Relay Therapeutics, Inc. (NASDAQ:RLAY) is a clinical stage developer of precision medicines, that is, they are discovering medicines using supercomputers, as Evaluate phrases it. They have a platform called Dynamo, which, they say in their 10-K, uses “computational and experimental approaches designed to drug protein targets that have previously been intractable or inadequately addressed.” The pipeline looks like this:
Among the company’s lead product candidates are RLY-4008, an oral small molecule inhibitor of fibroblast growth factor receptor 2 (FGFR2), which is in a first-in-human clinical trial for patients with advanced or metastatic FGFR2-altered solid tumors; RLY-2608, a lead mutant-PI3Ka inhibitor protein that targets phosphoinositide 3 kinase alpha; and RLY-1971, an oral small molecule inhibitor of protein tyrosine phosphatase Src homology region 2 domain-containing phosphatase-2 that is in Phase 1 trial in patients with advanced solid tumors. That last program has a tie-up with Genentech, a subsidiary of Roche (OTCQX:RHHBY).

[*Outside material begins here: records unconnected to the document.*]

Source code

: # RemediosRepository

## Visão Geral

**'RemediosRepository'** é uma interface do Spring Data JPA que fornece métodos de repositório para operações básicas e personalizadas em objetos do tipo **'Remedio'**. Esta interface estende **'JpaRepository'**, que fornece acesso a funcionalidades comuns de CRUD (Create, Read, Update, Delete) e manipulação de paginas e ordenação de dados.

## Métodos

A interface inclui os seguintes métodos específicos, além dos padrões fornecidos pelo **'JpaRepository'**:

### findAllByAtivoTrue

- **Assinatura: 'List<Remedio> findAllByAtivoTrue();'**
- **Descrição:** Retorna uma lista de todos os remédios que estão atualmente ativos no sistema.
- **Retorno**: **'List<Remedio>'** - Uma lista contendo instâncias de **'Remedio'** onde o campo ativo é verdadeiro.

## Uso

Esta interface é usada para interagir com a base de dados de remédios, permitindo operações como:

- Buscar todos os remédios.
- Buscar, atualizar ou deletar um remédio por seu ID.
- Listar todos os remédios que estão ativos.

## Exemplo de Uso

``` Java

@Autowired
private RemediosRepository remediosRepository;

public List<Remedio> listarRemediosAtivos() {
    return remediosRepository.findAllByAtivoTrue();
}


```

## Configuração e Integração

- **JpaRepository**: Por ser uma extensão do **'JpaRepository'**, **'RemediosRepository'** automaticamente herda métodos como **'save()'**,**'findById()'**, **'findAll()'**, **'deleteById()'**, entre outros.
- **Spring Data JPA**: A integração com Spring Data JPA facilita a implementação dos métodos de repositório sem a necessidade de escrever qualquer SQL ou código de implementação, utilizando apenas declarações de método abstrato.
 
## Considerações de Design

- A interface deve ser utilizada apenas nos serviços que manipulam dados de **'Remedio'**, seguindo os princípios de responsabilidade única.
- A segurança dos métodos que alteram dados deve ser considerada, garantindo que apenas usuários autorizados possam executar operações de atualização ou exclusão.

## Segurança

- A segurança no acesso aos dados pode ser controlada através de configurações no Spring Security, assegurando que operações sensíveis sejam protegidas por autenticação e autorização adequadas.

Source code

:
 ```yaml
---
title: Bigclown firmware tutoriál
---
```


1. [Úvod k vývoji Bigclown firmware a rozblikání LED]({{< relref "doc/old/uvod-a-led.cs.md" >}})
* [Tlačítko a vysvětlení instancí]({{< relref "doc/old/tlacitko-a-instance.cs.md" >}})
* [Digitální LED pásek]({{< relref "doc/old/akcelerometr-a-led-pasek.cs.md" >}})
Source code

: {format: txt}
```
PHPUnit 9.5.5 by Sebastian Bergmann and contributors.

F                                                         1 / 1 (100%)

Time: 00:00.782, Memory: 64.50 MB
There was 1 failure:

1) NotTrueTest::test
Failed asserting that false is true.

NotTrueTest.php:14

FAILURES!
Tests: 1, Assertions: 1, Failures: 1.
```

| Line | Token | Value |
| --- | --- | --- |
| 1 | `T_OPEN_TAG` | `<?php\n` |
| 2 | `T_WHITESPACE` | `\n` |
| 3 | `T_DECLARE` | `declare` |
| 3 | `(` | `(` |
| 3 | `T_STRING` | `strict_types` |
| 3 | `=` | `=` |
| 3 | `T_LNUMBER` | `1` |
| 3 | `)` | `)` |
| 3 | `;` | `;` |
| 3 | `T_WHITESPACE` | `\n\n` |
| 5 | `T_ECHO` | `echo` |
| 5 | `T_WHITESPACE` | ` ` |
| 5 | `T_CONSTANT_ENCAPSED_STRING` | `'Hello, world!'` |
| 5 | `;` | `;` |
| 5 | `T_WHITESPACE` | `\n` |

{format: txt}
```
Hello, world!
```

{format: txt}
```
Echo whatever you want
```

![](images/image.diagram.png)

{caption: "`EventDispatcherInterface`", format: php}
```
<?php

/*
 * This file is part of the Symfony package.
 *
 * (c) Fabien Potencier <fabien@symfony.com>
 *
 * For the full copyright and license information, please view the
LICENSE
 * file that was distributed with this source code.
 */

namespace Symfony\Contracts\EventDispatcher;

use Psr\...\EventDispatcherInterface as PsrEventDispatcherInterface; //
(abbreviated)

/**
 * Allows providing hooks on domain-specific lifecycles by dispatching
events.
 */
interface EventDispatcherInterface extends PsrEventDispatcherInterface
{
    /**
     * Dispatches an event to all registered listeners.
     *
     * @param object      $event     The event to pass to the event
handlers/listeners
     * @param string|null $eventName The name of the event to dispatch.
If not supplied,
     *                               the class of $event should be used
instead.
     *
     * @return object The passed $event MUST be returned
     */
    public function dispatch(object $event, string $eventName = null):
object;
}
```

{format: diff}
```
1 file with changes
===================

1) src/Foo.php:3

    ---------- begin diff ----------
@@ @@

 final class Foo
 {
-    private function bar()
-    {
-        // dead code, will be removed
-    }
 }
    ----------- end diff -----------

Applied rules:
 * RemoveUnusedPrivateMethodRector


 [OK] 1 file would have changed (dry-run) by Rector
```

RLY-4008 is the lead asset here, and it has data. 4008 is targeting FGFR2 in a highly selective manner. Other FGFR inhibitors are pan-FGFR, which creates certain limitations like low target inhibition, low tolerability and low efficacy, per the company:
RLY-4008 is a selective FGFR2 inhibitor. It was developed after the company observed that a certain segment of FGFR1 extends outward more frequently than the same segment in FGFR2. This enabled them to design a highly selective molecule. Interim data one cohort (FGFRi-Naïve Fusion+ CCA Patients at Pivotal Dose (70 mg QD)) from the ReFocus trial, which has a pivotal cohort among the four cohorts (FGFR2-fusion+ CCA without prior FGFRi), showed that 15 out of 17 patients had a treatment response, i.e., this was 88% ORR, where standard pan-FGFR inhibitors have shown less than half that number. The trial showed a 63% ORR across all dosage cohorts – 24 out of 38 patients.
The company noted at ESMO:
One pt treated at the RP2D had a near-complete response and subsequent tumor resection with curative intent. DOR is not yet mature, with majority of responses ongoing.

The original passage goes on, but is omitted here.